Post by conn88Hagmann »

So for me, the Tone Halo gives More core to the sound, especially when playing at volume. It won’t break as quickly and aids creating a mellow sound. The idea is that you can have a light bell, LT, 24 Gauge Edwards, 2RVE7 Shires etc etc and if you want the benefits of a heavier bell possible with out switching you can. Think of the centre you get when you have a screw bell done.

When I played Edwards tenors all the time I had a light bell and a heavy. 319 I think was the light. I would switch depending on the gig, (orchestra, Brass band or Brass ensemble work, solo engagements etc etc.) now I play a Conn (which I have since 2001) I favour the standard bells, but the Greenhoe conns I’ve fallen in love with are light bells.
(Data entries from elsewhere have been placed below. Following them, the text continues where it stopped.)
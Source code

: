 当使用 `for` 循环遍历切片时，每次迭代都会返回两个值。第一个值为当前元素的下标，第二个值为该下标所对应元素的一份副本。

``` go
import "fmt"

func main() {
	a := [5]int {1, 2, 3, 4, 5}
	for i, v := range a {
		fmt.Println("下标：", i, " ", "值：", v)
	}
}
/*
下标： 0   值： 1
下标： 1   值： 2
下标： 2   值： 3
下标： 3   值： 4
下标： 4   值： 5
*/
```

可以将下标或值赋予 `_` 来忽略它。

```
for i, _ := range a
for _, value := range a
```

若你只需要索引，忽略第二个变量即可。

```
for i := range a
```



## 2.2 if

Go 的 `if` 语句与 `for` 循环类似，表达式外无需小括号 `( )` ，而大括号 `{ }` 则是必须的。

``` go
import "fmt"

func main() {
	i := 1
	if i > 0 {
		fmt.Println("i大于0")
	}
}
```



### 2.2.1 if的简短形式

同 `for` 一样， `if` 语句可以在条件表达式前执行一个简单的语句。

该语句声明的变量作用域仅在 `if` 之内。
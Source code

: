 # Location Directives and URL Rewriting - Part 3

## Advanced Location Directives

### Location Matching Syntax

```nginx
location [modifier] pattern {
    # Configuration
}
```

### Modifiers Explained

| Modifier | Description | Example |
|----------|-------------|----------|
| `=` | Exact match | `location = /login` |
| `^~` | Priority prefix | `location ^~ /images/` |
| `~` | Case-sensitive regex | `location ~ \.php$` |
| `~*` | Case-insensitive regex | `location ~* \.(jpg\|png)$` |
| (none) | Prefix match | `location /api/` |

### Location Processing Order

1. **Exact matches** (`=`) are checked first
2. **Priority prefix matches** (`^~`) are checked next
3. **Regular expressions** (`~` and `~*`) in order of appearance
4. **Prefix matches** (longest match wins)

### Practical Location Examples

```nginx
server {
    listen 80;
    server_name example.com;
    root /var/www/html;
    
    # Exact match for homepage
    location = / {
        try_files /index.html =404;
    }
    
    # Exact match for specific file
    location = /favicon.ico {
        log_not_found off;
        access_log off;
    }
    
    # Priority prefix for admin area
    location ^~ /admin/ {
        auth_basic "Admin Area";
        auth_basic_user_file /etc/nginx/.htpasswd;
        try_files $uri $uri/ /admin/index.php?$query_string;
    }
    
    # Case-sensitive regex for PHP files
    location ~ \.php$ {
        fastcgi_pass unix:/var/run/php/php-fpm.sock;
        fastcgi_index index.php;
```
Alas, when playing with an orchestral section who are pumping or with the Brass Bands I work with the light bell just can’t handle the volume required. (For me anyway).

I now have the benefit of the lighter bell, with the possibility of a heavier more centred feel too.

I used my prototype at the British Open band championships last weekend and to be honest it doesn’t come off very often at all. It really helps the LT conns for me. I’ve used it on everything for about 6 months.

Should be coming to market in the next month or so, and soon after the trumpet / cornet version.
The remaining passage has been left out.